泌尿器科医 三輪好生氏

 膀胱(ぼうこう)炎という病名は皆さん聞いたことがあると思います。女性が一度は経験するといわれるほど身近な病気です。

 一般的に膀胱炎というと細菌性膀胱炎=図左=のことを指します。膀胱の中に入り込んだ細菌が繁殖して粘膜の表面に炎症を起こすことで発症します。膀胱炎になると尿がたまっていないのに我慢できず何度もトイレへ行くようになります。他にも下腹部の不快感や残尿感、排尿時の痛みや血尿を認めることもあります。

 膀胱炎が女性に多い理由は男性よりも尿道が短く細菌が膀胱に侵入しやすいためと考えられています。細菌が膀胱内に侵入しても短時間のうちに尿と一緒に追い出してしまえば大丈夫ですが、水分を控えて半日以上トイレへ行かないと、細菌に膀胱内で繁殖する十分な時間を与えてしまい膀胱炎になってしまいます。また、疲労やストレスなどで免疫力が低下した時にもなりやすいといわれています。
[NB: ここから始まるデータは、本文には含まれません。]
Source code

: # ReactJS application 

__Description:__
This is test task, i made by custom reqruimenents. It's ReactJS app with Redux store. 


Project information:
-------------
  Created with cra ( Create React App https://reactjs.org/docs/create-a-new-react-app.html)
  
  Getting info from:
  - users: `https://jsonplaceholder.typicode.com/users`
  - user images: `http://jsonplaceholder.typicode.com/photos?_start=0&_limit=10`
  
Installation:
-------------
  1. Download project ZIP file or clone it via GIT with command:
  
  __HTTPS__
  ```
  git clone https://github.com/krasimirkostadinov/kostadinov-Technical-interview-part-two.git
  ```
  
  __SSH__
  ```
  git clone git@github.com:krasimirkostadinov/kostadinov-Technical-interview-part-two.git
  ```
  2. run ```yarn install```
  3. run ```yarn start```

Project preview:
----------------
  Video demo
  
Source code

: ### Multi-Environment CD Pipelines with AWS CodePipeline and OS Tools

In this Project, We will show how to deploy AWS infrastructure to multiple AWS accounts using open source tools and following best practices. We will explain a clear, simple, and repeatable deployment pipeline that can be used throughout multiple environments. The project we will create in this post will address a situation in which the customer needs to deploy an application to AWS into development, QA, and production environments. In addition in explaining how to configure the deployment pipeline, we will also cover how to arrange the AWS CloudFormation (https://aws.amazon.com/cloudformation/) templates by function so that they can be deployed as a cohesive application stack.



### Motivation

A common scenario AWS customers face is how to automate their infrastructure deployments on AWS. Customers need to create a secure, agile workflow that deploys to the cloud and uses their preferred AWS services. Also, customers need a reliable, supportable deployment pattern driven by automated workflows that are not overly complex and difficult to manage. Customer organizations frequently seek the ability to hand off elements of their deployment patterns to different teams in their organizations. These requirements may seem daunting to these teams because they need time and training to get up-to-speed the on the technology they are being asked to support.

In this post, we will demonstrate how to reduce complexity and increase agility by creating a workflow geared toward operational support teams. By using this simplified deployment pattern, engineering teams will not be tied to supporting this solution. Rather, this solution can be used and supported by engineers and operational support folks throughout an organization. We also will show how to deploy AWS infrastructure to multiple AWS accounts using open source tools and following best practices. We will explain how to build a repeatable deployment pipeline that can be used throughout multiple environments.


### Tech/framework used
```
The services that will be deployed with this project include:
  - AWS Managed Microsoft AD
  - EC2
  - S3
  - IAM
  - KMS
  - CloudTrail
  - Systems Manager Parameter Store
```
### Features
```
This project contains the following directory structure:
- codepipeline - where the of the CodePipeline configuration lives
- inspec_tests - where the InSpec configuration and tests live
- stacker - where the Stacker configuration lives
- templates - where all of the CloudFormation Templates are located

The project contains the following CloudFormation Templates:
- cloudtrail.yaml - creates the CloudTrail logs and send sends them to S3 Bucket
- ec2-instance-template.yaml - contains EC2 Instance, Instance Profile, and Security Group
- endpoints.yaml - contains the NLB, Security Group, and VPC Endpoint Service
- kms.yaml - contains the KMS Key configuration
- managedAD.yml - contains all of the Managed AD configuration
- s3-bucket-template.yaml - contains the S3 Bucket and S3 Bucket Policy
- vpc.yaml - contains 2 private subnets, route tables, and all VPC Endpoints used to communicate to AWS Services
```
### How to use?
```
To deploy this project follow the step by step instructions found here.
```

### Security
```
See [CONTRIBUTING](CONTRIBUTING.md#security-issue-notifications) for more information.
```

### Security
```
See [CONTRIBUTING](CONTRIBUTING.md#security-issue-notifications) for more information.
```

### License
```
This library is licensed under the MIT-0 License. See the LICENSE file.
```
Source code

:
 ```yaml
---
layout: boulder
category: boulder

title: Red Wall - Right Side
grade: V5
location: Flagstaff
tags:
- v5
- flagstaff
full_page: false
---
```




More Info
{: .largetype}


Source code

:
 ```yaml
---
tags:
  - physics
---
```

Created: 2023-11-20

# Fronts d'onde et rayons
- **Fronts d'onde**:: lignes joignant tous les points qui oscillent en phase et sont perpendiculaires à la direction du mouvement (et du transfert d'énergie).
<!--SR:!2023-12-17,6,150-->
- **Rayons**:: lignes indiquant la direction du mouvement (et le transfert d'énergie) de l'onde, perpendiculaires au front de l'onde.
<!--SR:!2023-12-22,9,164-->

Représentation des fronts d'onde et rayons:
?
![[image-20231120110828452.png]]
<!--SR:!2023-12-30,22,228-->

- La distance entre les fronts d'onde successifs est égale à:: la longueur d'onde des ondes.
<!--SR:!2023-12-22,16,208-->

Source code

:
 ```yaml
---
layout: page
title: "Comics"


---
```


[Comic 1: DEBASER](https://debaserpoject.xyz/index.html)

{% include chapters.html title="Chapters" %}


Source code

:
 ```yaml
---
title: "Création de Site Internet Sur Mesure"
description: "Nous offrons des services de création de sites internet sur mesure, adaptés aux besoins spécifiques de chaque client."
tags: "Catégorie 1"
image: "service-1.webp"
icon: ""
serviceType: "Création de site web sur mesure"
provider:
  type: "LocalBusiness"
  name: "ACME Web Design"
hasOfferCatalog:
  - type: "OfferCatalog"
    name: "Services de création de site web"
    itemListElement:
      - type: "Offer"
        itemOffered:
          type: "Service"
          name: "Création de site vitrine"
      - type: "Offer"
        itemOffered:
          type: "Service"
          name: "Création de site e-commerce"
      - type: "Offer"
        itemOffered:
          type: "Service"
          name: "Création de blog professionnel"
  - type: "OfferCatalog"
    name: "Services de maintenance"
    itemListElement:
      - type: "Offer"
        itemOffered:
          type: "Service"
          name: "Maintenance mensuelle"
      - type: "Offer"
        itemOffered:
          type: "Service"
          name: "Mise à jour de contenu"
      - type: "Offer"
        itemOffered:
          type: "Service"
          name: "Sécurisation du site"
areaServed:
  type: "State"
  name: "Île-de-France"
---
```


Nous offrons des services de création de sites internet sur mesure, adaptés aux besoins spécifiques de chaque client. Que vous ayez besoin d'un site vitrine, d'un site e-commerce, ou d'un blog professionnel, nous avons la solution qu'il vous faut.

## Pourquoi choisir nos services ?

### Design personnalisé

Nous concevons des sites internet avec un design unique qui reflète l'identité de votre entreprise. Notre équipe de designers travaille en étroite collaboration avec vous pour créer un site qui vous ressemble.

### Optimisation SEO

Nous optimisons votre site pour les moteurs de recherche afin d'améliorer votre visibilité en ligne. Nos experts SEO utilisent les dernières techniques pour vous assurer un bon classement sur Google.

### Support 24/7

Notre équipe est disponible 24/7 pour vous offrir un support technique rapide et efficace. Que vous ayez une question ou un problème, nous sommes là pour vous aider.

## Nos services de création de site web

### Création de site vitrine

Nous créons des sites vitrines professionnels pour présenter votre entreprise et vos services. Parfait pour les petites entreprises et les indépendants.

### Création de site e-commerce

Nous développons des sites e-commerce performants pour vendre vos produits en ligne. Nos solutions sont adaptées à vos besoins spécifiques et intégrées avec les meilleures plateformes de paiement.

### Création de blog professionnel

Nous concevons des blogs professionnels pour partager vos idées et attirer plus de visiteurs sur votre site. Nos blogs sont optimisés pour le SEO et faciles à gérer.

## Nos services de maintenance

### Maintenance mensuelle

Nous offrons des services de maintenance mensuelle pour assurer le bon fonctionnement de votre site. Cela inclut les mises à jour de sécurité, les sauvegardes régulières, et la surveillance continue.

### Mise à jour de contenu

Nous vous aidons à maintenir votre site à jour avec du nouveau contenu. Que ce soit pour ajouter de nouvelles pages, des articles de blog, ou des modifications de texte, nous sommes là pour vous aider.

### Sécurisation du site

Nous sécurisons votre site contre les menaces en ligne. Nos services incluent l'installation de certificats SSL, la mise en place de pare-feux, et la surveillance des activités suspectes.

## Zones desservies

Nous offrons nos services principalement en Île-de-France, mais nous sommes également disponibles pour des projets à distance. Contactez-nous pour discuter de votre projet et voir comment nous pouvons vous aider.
 膀胱炎は抗生剤を内服することで治ります。まずはかかりつけの医師に相談してみてください。まれに抗生剤を内服してもよくならないことや、治った後またすぐに膀胱炎になってしまうことがあります。そのような時には膀胱炎以外の病気、例えば膀胱結石や膀胱がんなどが隠れている可能性があるので専門医を紹介してもらうとよいでしょう。

 一度、膀胱炎になると心配になって水分を多く取り、早めにトイレへ行く習慣がついて、かえって頻尿が悪化してしまうことがあります。通常は適度な水分摂取で3~4時間以内にトイレへ行けば膀胱炎になる心配はありません。膀胱炎をきっかけに正常な排尿のタイミングがわからなくなってしまった場合には排尿日誌(排尿時間と1回の排尿量を24時間記録する)をつけてみるとよいでしょう。

 一方、同じ膀胱炎と名前が付いていても尿検査では異常がなく見逃されやすい病気に間質性膀胱炎=図右=があります。頻尿や排尿痛など普通の膀胱炎と症状は似ていますが、尿検査で異常がないことが多く抗生剤も効きません。他に特徴的な症状として尿がたまってきたとき膀胱に痛みを感じます。そして排尿をすると痛みが和らぎます。中には痛みが起こる前に不快感で早めに排尿をしてしまうため痛みを感じない人もいます。

 膀胱炎、過活動膀胱などの診断でさまざまな治療を受けても症状は良くならず、最終的には精神的な問題と言われて精神安定剤を処方されている患者さんも少なくありません。間質性膀胱炎では粘膜の外側の間質が慢性の炎症を起こして知覚過敏の状態になっています。原因はいまだ分かっていません。

 間質性膀胱炎の診断では膀胱の内視鏡検査が行われます。内視鏡で膀胱の粘膜にハンナ病変という特徴的な異常がみられる場合には容易に間質性膀胱炎と診断がつきますが、内視鏡で異常のみられない間質性膀胱炎もあります。近年ではハンナ病変がみられるものを間質性膀胱炎(ハンナ型)、みられないものを間質性膀胱炎(膀胱痛症候群)と分けて診断されます。

 治療は対症療法が中心となりますが、麻酔がかかった状態で水を注入して膀胱を拡張する膀胱水圧拡張術という手術療法もあります。ハンナ病変がある時はその場所を内視鏡で凝固、または切除します。間質性膀胱炎は直接命に関わる病気ではありませんが、頻尿と痛みが続くことで日々の生活に大きく支障を来します。まずは正しい診断が必要です。膀胱炎の治療を受けてもよくならない時は一度専門の施設を紹介してもらうとよいでしょう。